Both aluminized and galvanized coatings provide a barrier layer preventing corrosion of the underlying sheet steel. Zinc-based coatings also provide galvanic protection, where the zinc acts as a sacrificial anode if scratches or impact damage the coating, and therefore corrodes first before the underlying steel.  

Aluminum melts at a higher temperature than zinc, which is why aluminized steels are more frequently used in applications requiring corrosion protection at elevated temperatures such as those found in the engine compartment and in the exhaust system. There are two types of aluminized coatings, known as Type 1 (aluminum with 9% silicon) and Type 2 (pure aluminum).  The aluminum-silicon AlSi coating associated with press hardening steels are these Type 1 aluminized coatings.  There are limited automotive applications for Type 2 pure aluminum coatings.

Zinc-magnesium coatings are relatively new options, offering enhanced cut edge corrosion protection, with lower friction and lower risk of galling and powdering than other common zinc coatings.

Most hot dipped galvanized lines produce surfaces which result in similar coefficients of friction for a given steel type. Different electrogalvanized coating lines may result in different surface morphologies, which can result in significantly different formability characteristics.

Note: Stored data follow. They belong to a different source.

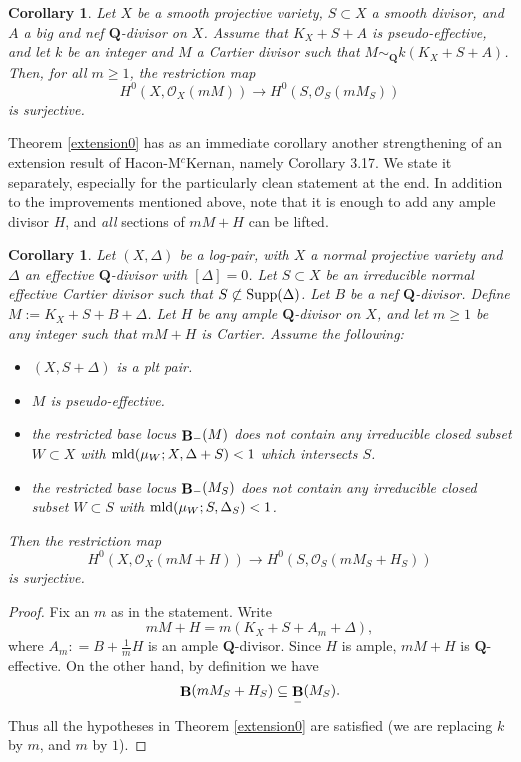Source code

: \documentclass[11pt]{amsart}
\theoremstyle{plain}
\newtheorem{corollaryalpha}[theoremalpha]{Corollary}
\theoremstyle{definition}
\newcommand{\QQ}{\mathbf{Q}}
\newcommand{\OO}{\mathcal  {O}}
\DeclareMathOperator{\BB}{{\bf B}}
\begin{document}
\begin{corollaryalpha}
Let $X$ be a smooth projective variety,  $S\subset X$ a smooth divisor, and $A$ a big and nef $\QQ$-divisor on $X$. Assume that $K_X + S+ A$ is pseudo-effective, and let $k$ be an integer and $M$ a Cartier divisor such that $M \sim_{\QQ} k(K_X + S + A)$. Then, for all $m\ge1$, the restriction map
$$H^0 (X, \OO_X (mM)) \longrightarrow H^0 (S, \OO_S (mM_S))$$
is surjective.
\end{corollaryalpha}




Theorem \ref{extension0} has as an immediate corollary another strengthening of an extension result of Hacon-M$^c$Kernan, namely \cite{hm1} Corollary 3.17. We state it separately, especially for the particularly clean statement at the end. In addition to the improvements mentioned above, note that it is enough to add any ample divisor $H$, and \emph{all} sections of $mM + H$ can be lifted.


\begin{corollaryalpha}\label{extension2}
Let $(X, \Delta)$ be a log-pair, with $X$ a normal projective variety and $\Delta$ an effective $\QQ$-divisor with $[\Delta] = 0$. Let $S \subset X$ be an irreducible normal effective Cartier divisor such that $S \not\subset {\rm Supp}(\Delta)$. 
Let $B$ be a nef $\QQ$-divisor. Define $M := K_X + S + B + \Delta$. Let $H$ be any ample $\QQ$-divisor on $X$, and let $m\ge 1$ be any integer such that $mM + H$ is Cartier. Assume the following:
\begin{itemize}
\item $(X, S +  \Delta)$ is a plt pair. 
\item $M$ is pseudo-effective.
\item the restricted base locus $\BB_{-} (M)$ does not contain any irreducible closed subset $W\subset X$ 
with ${\rm mld}(\mu_W ; X, \Delta+S) < 1$ which intersects $S$. 
\item the restricted base locus $\BB_{-} (M_S)$ does not contain any irreducible closed subset 
$W\subset S$ 
with ${\rm mld}(\mu_W ; S, \Delta_S) < 1$.
\end{itemize}
Then the restriction map
$$H^0 (X, \OO_X (mM+H)) \longrightarrow H^0 (S, \OO_S (mM_S + H_S))$$
is surjective.
\end{corollaryalpha}
\begin{proof}
Fix an $m$ as in the statement. Write 
$$mM + H = m(K_X + S + A_m + \Delta),$$
where $A_m : = B + \frac{1}{m} H$ is an ample $\QQ$-divisor. 
Since $H$ is ample, $mM + H$ is $\QQ$-effective.  On the other hand, by definition we have 
$$\BB (mM_S + H_S) \subseteq \BB_{-} (M_S).$$ 
Thus all the hypotheses in Theorem \ref{extension0} are satisfied (we are replacing $k$ by $m$, and $m$ by $1$).
\end{proof}
\end{document}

Passing a pure zinc-coated steel through a furnace allows the steel and zinc to inter-diffuse and results in an alloyed coating known as galvanneal.  Hot dipped galvannealed coatings have improved joining due to the iron in the coating.  Unlike the uniform coating composition associated with hot dip galvanized and electrogalvanized coatings, GA coatings are composed of different phases with varying composition.  This may lead to different forming, joining, and painting characteristics when comparing products produced on different lines.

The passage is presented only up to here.